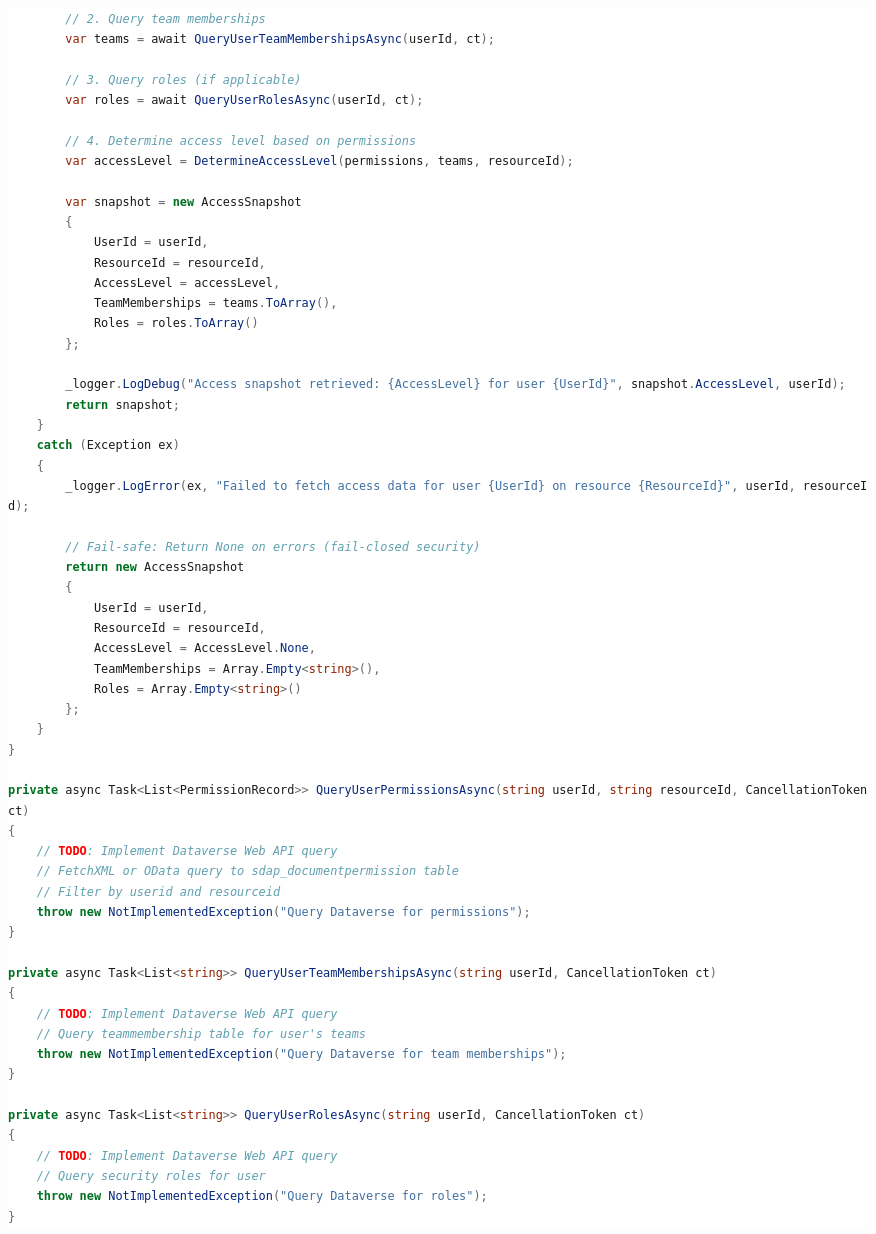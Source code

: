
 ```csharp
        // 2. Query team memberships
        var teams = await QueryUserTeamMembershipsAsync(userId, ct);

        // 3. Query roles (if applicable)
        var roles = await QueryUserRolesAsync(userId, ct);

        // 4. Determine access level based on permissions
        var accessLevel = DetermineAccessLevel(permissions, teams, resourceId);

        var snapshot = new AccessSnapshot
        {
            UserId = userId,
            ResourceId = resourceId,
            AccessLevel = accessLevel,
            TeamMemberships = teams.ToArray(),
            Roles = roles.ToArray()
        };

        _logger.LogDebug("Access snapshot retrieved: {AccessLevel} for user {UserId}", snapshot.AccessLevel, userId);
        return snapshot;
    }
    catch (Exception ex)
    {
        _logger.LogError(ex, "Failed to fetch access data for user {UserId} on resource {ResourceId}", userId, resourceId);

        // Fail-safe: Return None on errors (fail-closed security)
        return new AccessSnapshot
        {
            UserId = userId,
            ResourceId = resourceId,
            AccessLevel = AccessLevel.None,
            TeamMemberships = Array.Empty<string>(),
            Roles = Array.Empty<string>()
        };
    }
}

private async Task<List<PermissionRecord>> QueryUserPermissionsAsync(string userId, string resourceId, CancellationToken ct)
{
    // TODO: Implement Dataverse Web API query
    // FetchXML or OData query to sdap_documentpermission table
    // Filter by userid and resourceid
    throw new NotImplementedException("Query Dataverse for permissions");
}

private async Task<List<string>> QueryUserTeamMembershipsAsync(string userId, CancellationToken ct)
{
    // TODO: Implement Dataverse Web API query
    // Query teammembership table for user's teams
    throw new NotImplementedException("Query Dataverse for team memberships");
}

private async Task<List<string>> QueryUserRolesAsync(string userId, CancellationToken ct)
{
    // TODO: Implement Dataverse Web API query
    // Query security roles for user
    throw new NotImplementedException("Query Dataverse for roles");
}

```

= = = =

• Your task: Copy out all of the material exactly as written, without its pictures.

• Solution for this problem:
Source code

:
 ```csharp
        // 2. Query team memberships
        var teams = await QueryUserTeamMembershipsAsync(userId, ct);

        // 3. Query roles (if applicable)
        var roles = await QueryUserRolesAsync(userId, ct);

        // 4. Determine access level based on permissions
        var accessLevel = DetermineAccessLevel(permissions, teams, resourceId);

        var snapshot = new AccessSnapshot
        {
            UserId = userId,
            ResourceId = resourceId,
            AccessLevel = accessLevel,
            TeamMemberships = teams.ToArray(),
            Roles = roles.ToArray()
        };

        _logger.LogDebug("Access snapshot retrieved: {AccessLevel} for user {UserId}", snapshot.AccessLevel, userId);
        return snapshot;
    }
    catch (Exception ex)
    {
        _logger.LogError(ex, "Failed to fetch access data for user {UserId} on resource {ResourceId}", userId, resourceId);

        // Fail-safe: Return None on errors (fail-closed security)
        return new AccessSnapshot
        {
            UserId = userId,
            ResourceId = resourceId,
            AccessLevel = AccessLevel.None,
            TeamMemberships = Array.Empty<string>(),
            Roles = Array.Empty<string>()
        };
    }
}

private async Task<List<PermissionRecord>> QueryUserPermissionsAsync(string userId, string resourceId, CancellationToken ct)
{
    // TODO: Implement Dataverse Web API query
    // FetchXML or OData query to sdap_documentpermission table
    // Filter by userid and resourceid
    throw new NotImplementedException("Query Dataverse for permissions");
}

private async Task<List<string>> QueryUserTeamMembershipsAsync(string userId, CancellationToken ct)
{
    // TODO: Implement Dataverse Web API query
    // Query teammembership table for user's teams
    throw new NotImplementedException("Query Dataverse for team memberships");
}

private async Task<List<string>> QueryUserRolesAsync(string userId, CancellationToken ct)
{
    // TODO: Implement Dataverse Web API query
    // Query security roles for user
    throw new NotImplementedException("Query Dataverse for roles");
}

```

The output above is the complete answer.